The Wikipedia page gives series espansions fot he evaluation of $W(.)$.

If you cannot use Lambert function, think that you are looking for the zero of function $$f(x)=x^2 + \log(x) - c$$ $$f'(x)=2x+\frac 1x$$ The first derivative does not cancel in the real domain and it is always positive; so, only one root that you could find numerically using any method (secant, Newton, ...). For starting, you could start iterating using $x_0=\sqrt c$.
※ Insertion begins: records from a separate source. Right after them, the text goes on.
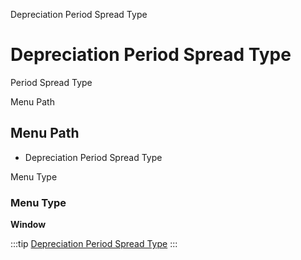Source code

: 
Depreciation Period Spread Type
# Depreciation Period Spread Type


Period Spread Type

Menu Path
## Menu Path



- Depreciation Period Spread Type

Menu Type
### Menu Type

**Window**


:::tip
[Depreciation Period Spread Type](functional-guide/window/window-depreciation-period-spread-type.md)
:::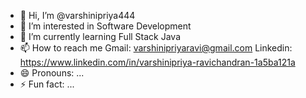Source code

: - 👋 Hi, I’m @varshinipriya444
- 👀 I’m interested in Software Development
- 🌱 I’m currently learning Full Stack Java
- 📫 How to reach me Gmail: varshinipriyaravi@gmail.com Linkedin: https://www.linkedin.com/in/varshinipriya-ravichandran-1a5ba121a
- 😄 Pronouns: ...
- ⚡ Fun fact: ...

<!---
varshinipriya444/varshinipriya444 is a ✨ special ✨ repository because its `README.md` (this file) appears on your GitHub profile.
You can click the Preview link to take a look at your changes.
--->

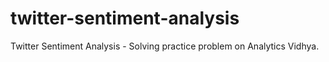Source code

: # twitter-sentiment-analysis
Twitter Sentiment Analysis - Solving practice problem on Analytics Vidhya.
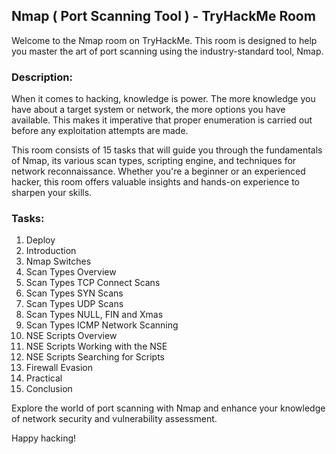 ## Nmap ( Port Scanning Tool ) - TryHackMe Room

Welcome to the Nmap room on TryHackMe. This room is designed to help you master the art of port scanning using the industry-standard tool, Nmap.

### Description:
When it comes to hacking, knowledge is power. The more knowledge you have about a target system or network, the more options you have available. This makes it imperative that proper enumeration is carried out before any exploitation attempts are made.

This room consists of 15 tasks that will guide you through the fundamentals of Nmap, its various scan types, scripting engine, and techniques for network reconnaissance. Whether you're a beginner or an experienced hacker, this room offers valuable insights and hands-on experience to sharpen your skills.

### Tasks:
1. Deploy
2. Introduction
3. Nmap Switches
4. Scan Types Overview
5. Scan Types TCP Connect Scans
6. Scan Types SYN Scans
7. Scan Types UDP Scans
8. Scan Types NULL, FIN and Xmas
9. Scan Types ICMP Network Scanning
10. NSE Scripts Overview
11. NSE Scripts Working with the NSE
12. NSE Scripts Searching for Scripts
13. Firewall Evasion
14. Practical
15. Conclusion

Explore the world of port scanning with Nmap and enhance your knowledge of network security and vulnerability assessment.

Happy hacking!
Suppose $c=0.01$. Newton iterations would then be $$\left( \begin{array}{cc} n & x_n \\ 0 & 0.1000000000 \\ 1 & 0.3257436366 \\ 2 & 0.6013225902 \\ 3 & 0.6561217076 \\ 4 & 0.6564436996 \\ 5 & 0.6564437054 \end{array} \right)$$ For the new version of the post.

Considering the differential equation $$ \frac{ax}{(bx^2 + c)} = \frac{dx}{dt}\implies \frac{dt}{dx}=\frac{b x}{a}+\frac{c}{a x}$$ we then have $$t+K=\frac{b x^2}{2 a}+\frac{c \log (x)}{a}$$ which would then lead to $$x^2=\frac{c }{b}W\left(\frac{b }{c}e^{\frac{2 a (K+t)}{c}}\right)$$

Answer 3

For the equation $$\frac{ax}{(bx^2 + c)} = \frac{dx}{dt}$$ it can be seen that \begin{align} \frac{dx}{dt} &= \frac{a}{2 b} \, \frac{2 b x}{b x^{2} + c} = \frac{a}{2 b} \, \frac{d}{dt} \, \ln(b x^{2} + c ) \end{align} which yields $$x(t) = \frac{a}{2 b} \, \ln(b x^{2} + c) + c_{0}.$$ Solving for $x(t)$ requires much struggle to obtain $$x^{2}(t) = \frac{c}{b} \, W\left(\frac{b}{c} \, e^{\frac{2 \, a}{c} \, (t + p_{0})} \right),$$ where $p_{0}$ is a constant, and $W(x)$ is the Lambert w-function.

For verification use: $$\frac{dW}{d z} = \frac{W(z)}{z \, (1 + W(z))}$$ for which \begin{align} 2 \, x \, \frac{dx}{dt} &= \frac{c}{b} \, \frac{b}{c} \, \frac{2 a}{c} \, e^{\frac{2 \, a}{c} \, (t + p_{0})} \, W'(\cdot) \\ &= \frac{2 a}{c} \, e^{\frac{2 \, a}{c} \, (t + p_{0})} \, \frac{W(\cdot)}{\frac{b}{c} \, e^{\frac{2 \, a}{c} \, (t + p_{0})} \, (1 + W(\cdot))} \\ &= \frac{2 a}{b} \, \frac{W(\cdot)}{1 + W(\cdot)} \\ &= \frac{2 a}{b} \, \frac{\frac{b}{c} \, x^{2}}{1 + \frac{b}{c} \, x^{2}} \\ &= \frac{2 a \, x^{2}}{b \, x^2 + c} \\ \frac{dx}{dt} &= \frac{a \, x}{b \, x^{2} + c}. \end{align} This is the first order differential equation that was given.